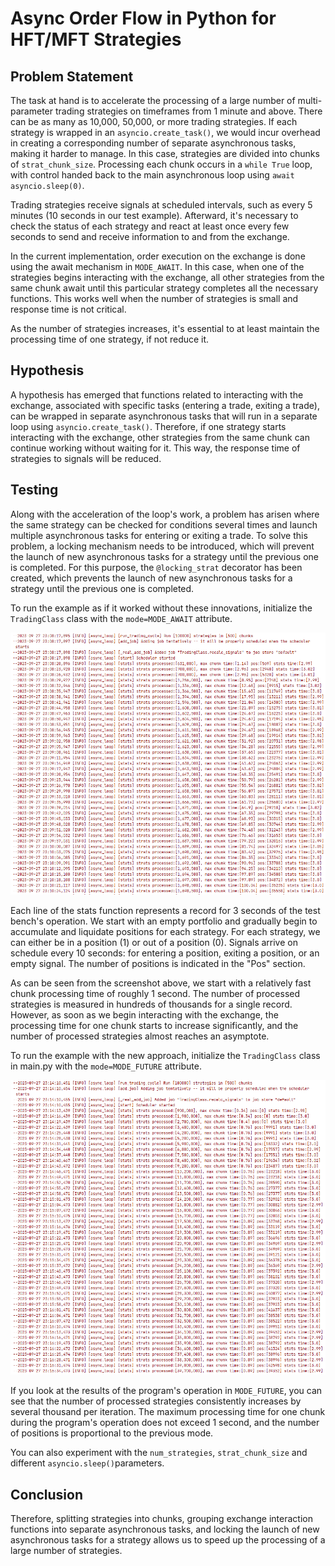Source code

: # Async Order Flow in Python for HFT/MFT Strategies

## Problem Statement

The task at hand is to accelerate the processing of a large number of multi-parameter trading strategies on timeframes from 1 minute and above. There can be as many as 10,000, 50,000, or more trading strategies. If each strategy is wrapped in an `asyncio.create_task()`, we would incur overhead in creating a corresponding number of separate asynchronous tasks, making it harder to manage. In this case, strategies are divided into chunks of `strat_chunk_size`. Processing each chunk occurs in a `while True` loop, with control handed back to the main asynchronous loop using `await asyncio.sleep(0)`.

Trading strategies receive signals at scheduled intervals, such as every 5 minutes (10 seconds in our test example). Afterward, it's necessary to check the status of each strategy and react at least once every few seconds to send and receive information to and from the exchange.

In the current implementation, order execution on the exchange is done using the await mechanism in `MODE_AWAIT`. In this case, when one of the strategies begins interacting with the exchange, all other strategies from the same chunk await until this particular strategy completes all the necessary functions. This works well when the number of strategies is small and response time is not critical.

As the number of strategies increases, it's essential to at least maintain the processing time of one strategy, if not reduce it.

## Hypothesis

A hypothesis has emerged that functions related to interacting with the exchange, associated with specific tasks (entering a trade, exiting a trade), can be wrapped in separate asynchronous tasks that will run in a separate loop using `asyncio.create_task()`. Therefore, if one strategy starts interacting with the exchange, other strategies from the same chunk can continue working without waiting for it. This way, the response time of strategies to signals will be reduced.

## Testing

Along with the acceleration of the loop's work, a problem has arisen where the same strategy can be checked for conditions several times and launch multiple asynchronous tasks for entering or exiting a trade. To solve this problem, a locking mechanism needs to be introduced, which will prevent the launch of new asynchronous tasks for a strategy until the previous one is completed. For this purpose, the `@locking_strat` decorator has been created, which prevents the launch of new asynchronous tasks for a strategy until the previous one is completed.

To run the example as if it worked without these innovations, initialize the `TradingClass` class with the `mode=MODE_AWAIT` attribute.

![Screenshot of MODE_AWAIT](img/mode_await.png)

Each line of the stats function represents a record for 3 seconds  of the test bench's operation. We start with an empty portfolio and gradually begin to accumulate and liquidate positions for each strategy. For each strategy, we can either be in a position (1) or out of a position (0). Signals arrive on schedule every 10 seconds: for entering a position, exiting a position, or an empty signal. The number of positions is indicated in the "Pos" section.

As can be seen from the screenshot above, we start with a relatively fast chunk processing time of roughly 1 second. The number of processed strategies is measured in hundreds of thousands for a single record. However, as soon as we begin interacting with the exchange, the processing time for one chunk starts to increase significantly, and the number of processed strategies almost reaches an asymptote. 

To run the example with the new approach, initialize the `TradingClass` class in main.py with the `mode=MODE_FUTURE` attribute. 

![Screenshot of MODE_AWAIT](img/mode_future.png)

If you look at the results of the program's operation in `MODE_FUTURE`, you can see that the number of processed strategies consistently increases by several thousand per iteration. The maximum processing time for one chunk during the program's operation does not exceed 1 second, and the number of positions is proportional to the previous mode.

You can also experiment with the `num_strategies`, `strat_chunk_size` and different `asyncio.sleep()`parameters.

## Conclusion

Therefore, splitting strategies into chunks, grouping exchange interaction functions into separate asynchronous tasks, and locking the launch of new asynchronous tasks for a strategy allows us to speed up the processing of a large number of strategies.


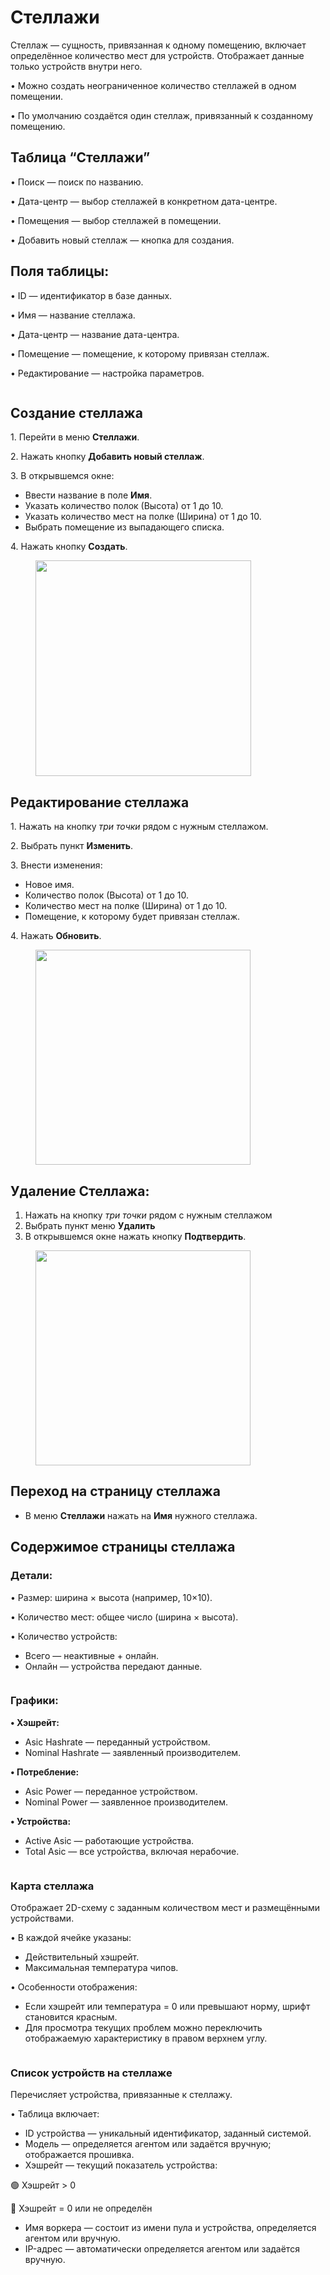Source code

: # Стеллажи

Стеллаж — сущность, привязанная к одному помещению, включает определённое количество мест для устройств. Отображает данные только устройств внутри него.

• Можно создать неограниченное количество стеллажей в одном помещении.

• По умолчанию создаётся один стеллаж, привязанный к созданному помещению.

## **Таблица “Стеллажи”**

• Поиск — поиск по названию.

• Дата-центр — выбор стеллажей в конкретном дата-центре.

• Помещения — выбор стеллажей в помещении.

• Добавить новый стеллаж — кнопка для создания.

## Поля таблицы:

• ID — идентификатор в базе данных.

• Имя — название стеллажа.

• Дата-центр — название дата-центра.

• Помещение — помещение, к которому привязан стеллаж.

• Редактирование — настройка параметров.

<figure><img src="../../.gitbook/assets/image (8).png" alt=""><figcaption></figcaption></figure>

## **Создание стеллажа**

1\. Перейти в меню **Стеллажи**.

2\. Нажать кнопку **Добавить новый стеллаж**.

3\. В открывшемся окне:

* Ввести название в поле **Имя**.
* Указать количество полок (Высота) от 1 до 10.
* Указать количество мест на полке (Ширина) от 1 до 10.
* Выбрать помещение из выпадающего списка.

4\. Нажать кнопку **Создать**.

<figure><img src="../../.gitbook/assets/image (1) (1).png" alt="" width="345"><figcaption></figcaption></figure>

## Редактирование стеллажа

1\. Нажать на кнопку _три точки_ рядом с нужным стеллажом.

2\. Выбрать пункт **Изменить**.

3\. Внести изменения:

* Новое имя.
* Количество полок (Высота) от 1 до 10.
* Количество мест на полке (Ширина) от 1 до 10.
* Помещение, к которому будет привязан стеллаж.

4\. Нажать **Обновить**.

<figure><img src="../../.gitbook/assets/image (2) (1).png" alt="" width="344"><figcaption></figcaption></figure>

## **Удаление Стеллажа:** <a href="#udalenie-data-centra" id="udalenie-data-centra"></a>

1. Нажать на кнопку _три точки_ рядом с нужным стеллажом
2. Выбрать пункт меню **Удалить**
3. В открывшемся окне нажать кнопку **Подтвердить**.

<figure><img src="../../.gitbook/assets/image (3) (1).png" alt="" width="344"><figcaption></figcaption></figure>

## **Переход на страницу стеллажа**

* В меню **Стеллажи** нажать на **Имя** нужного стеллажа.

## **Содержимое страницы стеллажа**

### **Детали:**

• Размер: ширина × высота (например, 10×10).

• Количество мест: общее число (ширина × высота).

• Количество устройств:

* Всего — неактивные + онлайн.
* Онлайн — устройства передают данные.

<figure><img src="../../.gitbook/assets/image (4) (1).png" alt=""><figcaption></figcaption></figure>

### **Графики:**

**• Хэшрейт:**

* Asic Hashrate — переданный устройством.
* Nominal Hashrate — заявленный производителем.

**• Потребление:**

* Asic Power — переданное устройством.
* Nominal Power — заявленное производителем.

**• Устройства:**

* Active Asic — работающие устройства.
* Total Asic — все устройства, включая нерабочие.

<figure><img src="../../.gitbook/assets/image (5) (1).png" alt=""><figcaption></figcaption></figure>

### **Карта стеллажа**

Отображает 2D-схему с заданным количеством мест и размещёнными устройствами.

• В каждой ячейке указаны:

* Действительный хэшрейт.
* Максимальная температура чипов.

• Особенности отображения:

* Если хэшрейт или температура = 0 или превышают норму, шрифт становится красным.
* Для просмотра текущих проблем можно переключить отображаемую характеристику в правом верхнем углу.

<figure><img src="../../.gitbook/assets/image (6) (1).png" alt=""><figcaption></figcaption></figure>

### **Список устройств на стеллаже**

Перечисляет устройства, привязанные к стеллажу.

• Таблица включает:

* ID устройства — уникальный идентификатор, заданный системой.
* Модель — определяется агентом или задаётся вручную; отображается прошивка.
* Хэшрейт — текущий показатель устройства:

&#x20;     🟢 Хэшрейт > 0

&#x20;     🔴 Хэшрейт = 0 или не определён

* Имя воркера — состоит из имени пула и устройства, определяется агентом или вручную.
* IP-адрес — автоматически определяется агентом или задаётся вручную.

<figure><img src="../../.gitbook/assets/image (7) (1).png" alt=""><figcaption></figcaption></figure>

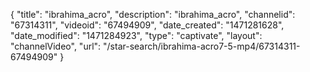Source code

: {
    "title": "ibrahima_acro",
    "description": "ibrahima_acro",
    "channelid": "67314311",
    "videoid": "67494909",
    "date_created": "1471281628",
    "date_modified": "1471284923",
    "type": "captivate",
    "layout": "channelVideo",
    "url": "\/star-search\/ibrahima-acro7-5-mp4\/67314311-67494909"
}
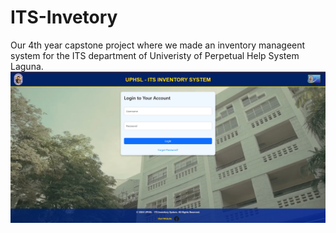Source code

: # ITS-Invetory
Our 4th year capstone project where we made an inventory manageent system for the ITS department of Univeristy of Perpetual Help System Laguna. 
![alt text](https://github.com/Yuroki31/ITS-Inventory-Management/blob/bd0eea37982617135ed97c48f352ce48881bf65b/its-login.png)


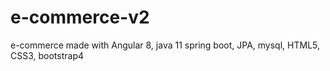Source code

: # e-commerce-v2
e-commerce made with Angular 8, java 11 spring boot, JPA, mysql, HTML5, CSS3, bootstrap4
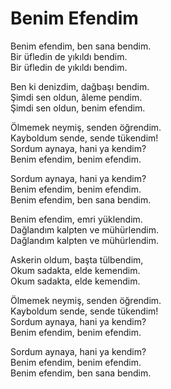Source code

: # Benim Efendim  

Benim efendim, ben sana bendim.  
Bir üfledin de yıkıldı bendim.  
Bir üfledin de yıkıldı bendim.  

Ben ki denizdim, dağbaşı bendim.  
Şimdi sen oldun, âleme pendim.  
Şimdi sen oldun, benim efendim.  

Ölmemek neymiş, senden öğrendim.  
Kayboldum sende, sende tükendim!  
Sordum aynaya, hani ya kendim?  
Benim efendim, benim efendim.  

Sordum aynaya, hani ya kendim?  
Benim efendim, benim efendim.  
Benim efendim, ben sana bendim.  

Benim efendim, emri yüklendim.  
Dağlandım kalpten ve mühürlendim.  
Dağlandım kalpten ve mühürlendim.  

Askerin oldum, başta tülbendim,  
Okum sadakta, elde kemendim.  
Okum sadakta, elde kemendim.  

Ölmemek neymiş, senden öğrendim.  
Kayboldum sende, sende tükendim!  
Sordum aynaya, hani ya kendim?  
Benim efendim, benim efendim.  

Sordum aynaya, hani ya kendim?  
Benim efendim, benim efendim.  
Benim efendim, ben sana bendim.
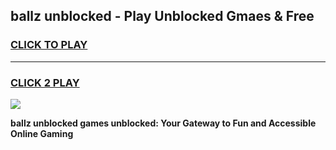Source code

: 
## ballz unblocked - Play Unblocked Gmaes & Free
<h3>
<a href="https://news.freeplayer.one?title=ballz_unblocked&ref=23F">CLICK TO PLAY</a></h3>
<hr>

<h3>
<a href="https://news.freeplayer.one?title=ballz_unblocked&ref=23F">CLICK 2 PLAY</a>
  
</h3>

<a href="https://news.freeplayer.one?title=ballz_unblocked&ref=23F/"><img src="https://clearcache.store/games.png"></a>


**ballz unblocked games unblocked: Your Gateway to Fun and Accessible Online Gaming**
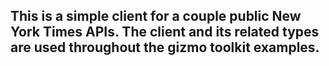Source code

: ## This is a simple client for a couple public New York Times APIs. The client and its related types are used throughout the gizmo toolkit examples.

▶ [Aim of the task]: From the entries above, extract every line where the word "Power" appears.

▶ [Result below]:
* Asic Power — переданное устройством.
* Nominal Power — заявленное производителем.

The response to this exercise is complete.